Under the proper conditions, with the appropriate degree of preparation and caution, I would probably agree that a school principal should not be dismissed when a tragic accident occurs out of his/her control. In this instance, however, there appears to have been something of a pattern of laxness, at least with regard to these class trips, as witnessed by the lack of parent-signed permission slips documented now on at least two occasions.
Likely those slips would not have made a difference in the final tragedy, but there IS something else Mr. Maldonado-Rivera should have done that WOULD perhaps have made a difference: intervene in the trip plan. Sending 25 or so students out to an ocean beach, accompanied by a first-year teacher, a 19-year-old intern, and the teacher's boyfriend(!!!) does not in my mind constitute anything remotely close to due care and precaution. If parents had known that this trio constituted their children's entire cohort of chaperones, some might have voiced concern to the school. Regardless, Mr. Maldonado-Rivera's job is to ensure that the chaperoning is adequate to the event, and in this case, it was patently not. The potential for trouble could easily have been foreseen and should have been, due to the small number of chaperones, their inexperience, and the fact that one of them did not even know how to swim. Mr. Maldonado-Rivera's failure to insist on more, or at least more experienced and mature chaperones (and ones who could swim) appears at minimum to have been a direct contributor to the tragedy. He may well be a wonderful school principal, but he also seems to have fostered a dangerously casual attitude toward procedures and safety, one that seems to have at least contributed to a young girl's needless, accidental death.

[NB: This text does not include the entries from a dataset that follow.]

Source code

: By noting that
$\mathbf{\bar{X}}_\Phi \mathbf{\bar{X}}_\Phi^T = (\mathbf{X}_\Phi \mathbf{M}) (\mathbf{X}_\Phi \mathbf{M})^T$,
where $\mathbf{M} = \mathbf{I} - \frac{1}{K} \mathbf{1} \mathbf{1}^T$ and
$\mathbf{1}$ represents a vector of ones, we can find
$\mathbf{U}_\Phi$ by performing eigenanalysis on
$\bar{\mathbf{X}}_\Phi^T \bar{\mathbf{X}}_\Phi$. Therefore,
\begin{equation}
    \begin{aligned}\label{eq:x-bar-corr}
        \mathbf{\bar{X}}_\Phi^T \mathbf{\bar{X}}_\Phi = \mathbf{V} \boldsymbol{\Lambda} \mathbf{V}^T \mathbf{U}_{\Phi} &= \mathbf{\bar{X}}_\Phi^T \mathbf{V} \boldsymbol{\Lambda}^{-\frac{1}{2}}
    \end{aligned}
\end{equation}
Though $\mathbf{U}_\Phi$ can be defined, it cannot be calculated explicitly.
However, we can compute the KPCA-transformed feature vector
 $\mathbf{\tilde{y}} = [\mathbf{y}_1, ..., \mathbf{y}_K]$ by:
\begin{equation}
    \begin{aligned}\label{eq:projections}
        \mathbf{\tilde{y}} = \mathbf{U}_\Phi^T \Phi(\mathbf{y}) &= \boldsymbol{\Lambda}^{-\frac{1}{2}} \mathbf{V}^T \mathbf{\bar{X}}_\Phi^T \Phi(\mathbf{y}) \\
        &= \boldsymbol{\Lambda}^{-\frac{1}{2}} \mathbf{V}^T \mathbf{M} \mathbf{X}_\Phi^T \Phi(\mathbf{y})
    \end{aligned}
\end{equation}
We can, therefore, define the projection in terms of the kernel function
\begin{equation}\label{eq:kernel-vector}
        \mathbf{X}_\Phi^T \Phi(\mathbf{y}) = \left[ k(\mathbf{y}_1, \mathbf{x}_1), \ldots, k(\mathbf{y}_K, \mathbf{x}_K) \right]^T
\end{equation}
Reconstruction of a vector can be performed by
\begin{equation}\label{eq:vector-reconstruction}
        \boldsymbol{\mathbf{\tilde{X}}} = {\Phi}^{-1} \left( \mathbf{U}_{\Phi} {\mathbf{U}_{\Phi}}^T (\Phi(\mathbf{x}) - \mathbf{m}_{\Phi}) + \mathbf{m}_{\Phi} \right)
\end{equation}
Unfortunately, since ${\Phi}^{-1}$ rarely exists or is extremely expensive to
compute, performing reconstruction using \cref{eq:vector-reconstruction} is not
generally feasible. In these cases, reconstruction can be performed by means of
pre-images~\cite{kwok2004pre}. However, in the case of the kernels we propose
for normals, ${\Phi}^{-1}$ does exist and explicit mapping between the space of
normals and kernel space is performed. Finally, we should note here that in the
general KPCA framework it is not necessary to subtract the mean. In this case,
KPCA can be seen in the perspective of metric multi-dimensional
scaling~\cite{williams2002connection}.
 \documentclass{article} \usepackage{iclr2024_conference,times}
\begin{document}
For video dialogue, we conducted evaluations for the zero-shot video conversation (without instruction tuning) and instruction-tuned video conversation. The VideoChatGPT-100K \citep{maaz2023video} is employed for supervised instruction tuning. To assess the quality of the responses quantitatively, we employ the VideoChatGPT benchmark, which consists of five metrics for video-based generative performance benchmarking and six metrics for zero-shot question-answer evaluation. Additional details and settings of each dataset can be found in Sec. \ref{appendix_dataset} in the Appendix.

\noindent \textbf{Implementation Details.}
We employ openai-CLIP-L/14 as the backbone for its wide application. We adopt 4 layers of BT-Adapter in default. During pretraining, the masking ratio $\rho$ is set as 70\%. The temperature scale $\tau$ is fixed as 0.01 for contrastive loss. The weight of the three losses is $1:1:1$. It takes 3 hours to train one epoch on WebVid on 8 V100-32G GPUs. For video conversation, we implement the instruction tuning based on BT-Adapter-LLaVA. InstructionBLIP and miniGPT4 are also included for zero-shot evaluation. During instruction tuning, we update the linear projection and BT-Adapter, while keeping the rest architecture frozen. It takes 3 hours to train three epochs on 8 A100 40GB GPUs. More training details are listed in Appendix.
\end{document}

The DOE response, that "In the heartbreaking days following Nicole's death our primary focus was not on the tenure status of Columbia Secondary School officials" is ridiculous and belied by their own actions, since it certainly didn't take them long to focus on the employment status of the teacher (now fired) and the AP (now demoted from administration back to being "just" a teacher).
In Joel Klein's DOE, there's only accountability when it serves their interests or promotes their agenda. Nice work if you can get it.